There are three different Dubai's, all swirling around each other. There are the expats, like Karen; there are the Emiratis, headed by Sheikh Mohammed; and then there is the foreign underclass who built the city, and are trapped here. They are hidden in plain view. You see them everywhere, in dirt-caked blue uniforms, being shouted at by their superiors, like a chain gang – but you are trained not to look. It is like a mantra: the Sheikh built the city. The Sheikh built the city. Workers? What workers?

Every evening, the hundreds of thousands of young men who build Dubai are bussed from their sites to a vast concrete wasteland an hour out of town, where they are quarantined away. Until a few years ago they were shuttled back and forth on cattle trucks, but the expats complained this was unsightly, so now they are shunted on small metal buses that function like greenhouses in the desert heat. They sweat like sponges being slowly wrung out.

Sonapur is a rubble-strewn patchwork of miles and miles of identical concrete buildings. Some 300,000 men live piled up here, in a place whose name in Hindi means "City of Gold". In the first camp I stop at – riven with the smell of sewage and sweat – the men huddle around, eager to tell someone, anyone, what is happening to them.

Sahinal Monir, a slim 24-year-old from the deltas of Bangladesh. "To get you here, they tell you Dubai is heaven. Then you get here and realise it is hell," he says. Four years ago, an employment agent arrived in Sahinal's village in Southern Bangladesh. He told the men of the village that there was a place where they could earn 40,000 takka a month (£400) just for working nine-to-five on construction projects. It was a place where they would be given great accommodation, great food, and treated well. All they had to do was pay an up-front fee of 220,000 takka (£2,300) for the work visa – a fee they'd pay off in the first six months, easy. So Sahinal sold his family land, and took out a loan from the local lender, to head to this paradise.

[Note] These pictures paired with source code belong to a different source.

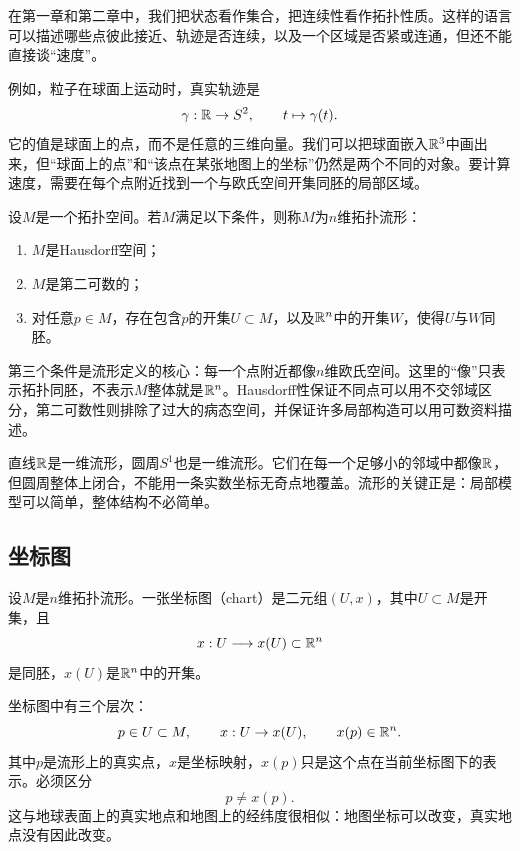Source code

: 在第一章和第二章中，我们把状态看作集合，把连续性看作拓扑性质。这样的语言可以描述哪些点彼此接近、轨迹是否连续，以及一个区域是否紧或连通，但还不能直接谈“速度”。

例如，粒子在球面上运动时，真实轨迹是
\[
    \gamma:\R\to S^2,\qquad t\mapsto\gamma(t).
\]
它的值是球面上的点，而不是任意的三维向量。我们可以把球面嵌入$\R^3$中画出来，但“球面上的点”和“该点在某张地图上的坐标”仍然是两个不同的对象。要计算速度，需要在每个点附近找到一个与欧氏空间开集同胚的局部区域。

\begin{definition}[拓扑流形]
设$M$是一个拓扑空间。若$M$满足以下条件，则称$M$为$n$维拓扑流形：
\begin{enumerate}
    \item $M$是Hausdorff空间；
    \item $M$是第二可数的；
    \item 对任意$p\in M$，存在包含$p$的开集$U\subset M$，以及$\R^n$中的开集$W$，使得$U$与$W$同胚。
\end{enumerate}
\end{definition}

第三个条件是流形定义的核心：每一个点附近都像$n$维欧氏空间。这里的“像”只表示拓扑同胚，不表示$M$整体就是$\R^n$。Hausdorff性保证不同点可以用不交邻域区分，第二可数性则排除了过大的病态空间，并保证许多局部构造可以用可数资料描述。

\begin{remark}[局部与整体]
直线$\R$是一维流形，圆周$S^1$也是一维流形。它们在每一个足够小的邻域中都像$\R$，但圆周整体上闭合，不能用一条实数坐标无奇点地覆盖。流形的关键正是：局部模型可以简单，整体结构不必简单。
\end{remark}

\subsection{坐标图}

\begin{definition}[坐标图]
设$M$是$n$维拓扑流形。一张坐标图（chart）是二元组$(U,x)$，其中$U\subset M$是开集，且
\[
    x:U\longrightarrow x(U)\subset\R^n
\]
是同胚，$x(U)$是$\R^n$中的开集。
\end{definition}

坐标图中有三个层次：
\[
    p\in U\subset M,\qquad
    x:U\to x(U),\qquad
    x(p)\in\R^n.
\]
其中$p$是流形上的真实点，$x$是坐标映射，$x(p)$只是这个点在当前坐标图下的表示。必须区分
\[
    p\neq x(p).
\]
这与地球表面上的真实地点和地图上的经纬度很相似：地图坐标可以改变，真实地点没有因此改变。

As soon as he arrived at Dubai airport, his passport was taken from him by his construction company. He has not seen it since. He was told brusquely that from now on he would be working 14-hour days in the desert heat – where western tourists are advised not to stay outside for even five minutes in summer, when it hits 55 degrees – for 500 dirhams a month (£90), less than a quarter of the wage he was promised. If you don't like it, the company told him, go home. "But how can I go home? You have my passport, and I have no money for the ticket," he said. "Well, then you'd better get to work," they replied.

Sahinal was in a panic. His family back home – his son, daughter, wife and parents – were waiting for money, excited that their boy had finally made it. But he was going to have to work for more than two years just to pay for the cost of getting here – and all to earn less than he did in Bangladesh.

He shows me his room. It is a tiny, poky, concrete cell with triple-decker bunk-beds, where he lives with 11 other men. All his belongings are piled onto his bunk: three shirts, a spare pair of trousers, and a cellphone. The room stinks, because the lavatories in the corner of the camp – holes in the ground – are backed up with excrement and clouds of black flies. There is no air conditioning or fans, so the heat is "unbearable. You cannot sleep. All you do is sweat and scratch all night." At the height of summer, people sleep on the floor, on the roof, anywhere where they can pray for a moment of breeze.

The water delivered to the camp in huge white containers isn't properly desalinated: it tastes of salt. "It makes us sick, but we have nothing else to drink," he says.

The work is "the worst in the world," he says. "You have to carry 50kg bricks and blocks of cement in the worst heat imaginable ... This heat – it is like nothing else. You sweat so much you can't pee, not for days or weeks. It's like all the liquid comes out through your skin and you stink. You become dizzy and sick but you aren't allowed to stop, except for an hour in the afternoon. You know if you drop anything or slip, you could die. If you take time off sick, your wages are docked, and you are trapped here even longer."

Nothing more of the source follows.